Dynamically loading/unloading multiple models with nvinferserver plugin in gstreamer application


We are developing a C++ Deepstream application using Triton Inference Server, where we would like to be able to only have one model loaded at the time, but still be able to change to a different one at runtime with a service call. The issue we are seeing is, that if you ever take the nvinferserver plugin from the PAUSED/PLAYING state to the NULL/READY state for reconfiguration, then the TRTIS backend will get stuck in a bad state that you can’t recover from. The problem seems to be that it will try to initialize the Triton Inference Server every time you bring a nvinferserver plugin to PAUSED or PLAYING, and it just can’t handle that.
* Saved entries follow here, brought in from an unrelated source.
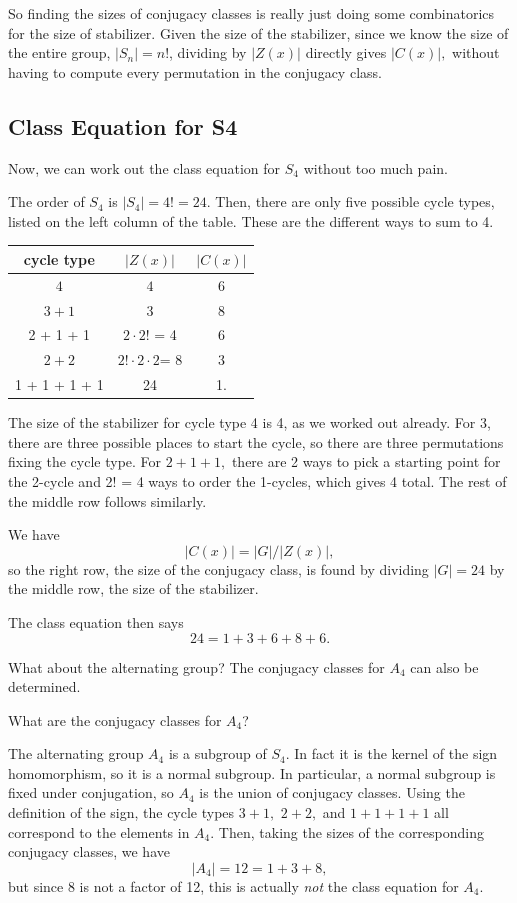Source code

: So finding the sizes of conjugacy classes is really just doing some combinatorics for the size of stabilizer. Given the size of the stabilizer, since we know the size of the entire group, $|S_n| = n!$, dividing by $|Z(x)|$ directly gives $|C(x)|,$ without having to compute every permutation in the conjugacy class.

\subsection{Class Equation for S4}

Now, we can work out the class equation for $S_4$ without too much pain. 

\begin{example}
The order of $S_4$ is $|S_4| = 4! =24.$ Then, there are only five possible cycle types, listed on the left column of the table. These are the different ways to sum to 4.


\begin{center}
    \begin{tabular}{c|c|c}
        cycle type & $|Z(x)|$ & $|C(x)|$ \\
        \hline 
        $4$ &  $4$ & 6 \\
        $3 + 1 $& 3& 8\\
        2 + 1 + 1 & $2\cdot 2!$ = 4 & 6 \\
        $2 + 2$ & $2! \cdot 2 \cdot 2 $= 8 & 3\\
        1 + 1 + 1 + 1 & 24 & 1.
    \end{tabular}
\end{center}

The size of the stabilizer for cycle type 4 is 4, as we worked out already. For 3, there are three possible places to start the cycle, so there are three permutations fixing the cycle type. For $2 + 1 + 1,$ there are 2 ways to pick a starting point for the 2-cycle and 2! = 4 ways to order the 1-cycles, which gives 4 total. The rest of the middle row follows similarly. 

We have \[|C(x)| = |G|/|Z(x)|,\] so the right row, the size of the conjugacy class, is found by dividing $|G| = 24$ by the middle row, the size of the stabilizer. 

The class equation then says 
\[
\boxed{24 = 1 + 3 + 6 + 8 + 6.}
\]
\end{example}

What about the alternating group? The conjugacy classes for $A_4$ can also be determined.
\begin{example}
What are the conjugacy classes for $A_4$?
\end{example}
The alternating group $A_4$ is a subgroup of $S_4.$ In fact it is the kernel of the sign homomorphism, so it is a normal subgroup. In particular, a normal subgroup is fixed under conjugation, so $A_4$ is the union of conjugacy classes. Using the definition of the sign, the cycle types $3 + 1,$ $2 + 2,$ and $1 + 1 + 1 + 1$ all correspond to the elements in $A_4.$ Then, taking the sizes of the corresponding conjugacy classes, we have
\[
|A_4| = 12 = 1 + 3 + 8,
\]
but since 8 is not a factor of 12, this is actually \emph{not} the class equation for $A_4.$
Reading https://github.com/triton-inference-server/server/blob/master/docs/model_management.md it seems like it should be possible to reconfigure to a different model runtime, but maybe there are some constraints to the interface through the gstreamer plugin that I am overlooking?
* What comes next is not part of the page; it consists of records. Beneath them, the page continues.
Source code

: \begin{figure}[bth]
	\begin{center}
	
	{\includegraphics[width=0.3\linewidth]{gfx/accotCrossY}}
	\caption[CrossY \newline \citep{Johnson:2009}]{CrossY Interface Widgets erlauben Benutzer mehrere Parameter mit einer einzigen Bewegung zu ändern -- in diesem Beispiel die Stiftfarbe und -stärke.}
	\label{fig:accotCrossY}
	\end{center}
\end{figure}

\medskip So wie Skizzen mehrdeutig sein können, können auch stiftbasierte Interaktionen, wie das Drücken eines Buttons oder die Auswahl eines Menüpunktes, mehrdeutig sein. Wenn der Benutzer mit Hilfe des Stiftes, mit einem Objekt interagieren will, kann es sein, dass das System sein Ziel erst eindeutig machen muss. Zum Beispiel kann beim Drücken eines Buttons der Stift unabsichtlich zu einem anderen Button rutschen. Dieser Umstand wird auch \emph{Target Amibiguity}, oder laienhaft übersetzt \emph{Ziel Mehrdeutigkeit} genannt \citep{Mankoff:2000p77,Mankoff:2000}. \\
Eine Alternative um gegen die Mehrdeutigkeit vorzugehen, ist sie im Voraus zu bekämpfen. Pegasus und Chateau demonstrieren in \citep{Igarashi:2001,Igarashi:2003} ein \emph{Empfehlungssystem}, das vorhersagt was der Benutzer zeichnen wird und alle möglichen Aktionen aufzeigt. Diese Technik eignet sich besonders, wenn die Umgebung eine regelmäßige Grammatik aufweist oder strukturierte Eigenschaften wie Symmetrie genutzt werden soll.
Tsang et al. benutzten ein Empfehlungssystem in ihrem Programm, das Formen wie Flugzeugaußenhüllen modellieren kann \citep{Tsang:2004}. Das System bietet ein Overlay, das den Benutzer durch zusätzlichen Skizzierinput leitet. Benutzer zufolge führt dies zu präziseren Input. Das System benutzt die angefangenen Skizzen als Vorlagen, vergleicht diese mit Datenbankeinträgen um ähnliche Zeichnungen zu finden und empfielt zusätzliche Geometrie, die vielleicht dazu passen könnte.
I guess my question is: Is this intended behaviour and am I just misusing the SDK? If so, is there a better way to solve the problem? I tried to condense our approach into an example shown below.

• Hardware Platform (Jetson / GPU)
Jetson TX2
• DeepStream Version
• JetPack Version (valid for Jetson only)
• TensorRT Version
• NVIDIA GPU Driver Version (valid for GPU only)
• Issue Type( questions, new requirements, bugs)
• How to reproduce the issue ? (This is for bugs. Including which sample app is using, the configuration files content, the command line used and other details for reproducing)
Create a gstreamer pipeline in a C++ application that uses a sample configuration from deepstream5.0/samples/configs/deepstream-app-trtis/

We use a pipeline very similar to this:

 filesrc location=streams/sample_1080p_h264.mp4 
 ! qtdemux 
 ! h264parse 
 ! nvv4l2decoder enable-max-performance=true 
 ! m.sink_0 nvstreammux name=m batch-size=1 width=1920 height=1080 
 ! nvinferserver name=inferserver config-file-path=configs/deepstream-app-trtis/config_infer_primary_detector_ssd_mobilenet_v1_coco_2018_01_28.txt batch-size=1
 ! nvvideoconvert 
 ! nvdsosd 
 ! nvegltransform 
 ! nveglglessink sync=true

Instantiate the pipeline from a string and load the model with a state change

GError *error;
GstElement *pipeline, *inferserver;
pipeline = gst_parse_launch(pipeline_string, &error);
inferserver = gst_bin_get_by_name(GST_BIN(pipeline), "inferserver");
gst_element_set_state (GST_ELEMENT(g_pipeline), GST_STATE_PAUSED);

If you then unload the model, change to a different configuration, and load the new model, then the TRTIS backend will cause the application to crash because you are trying to initialize it again when it is already running.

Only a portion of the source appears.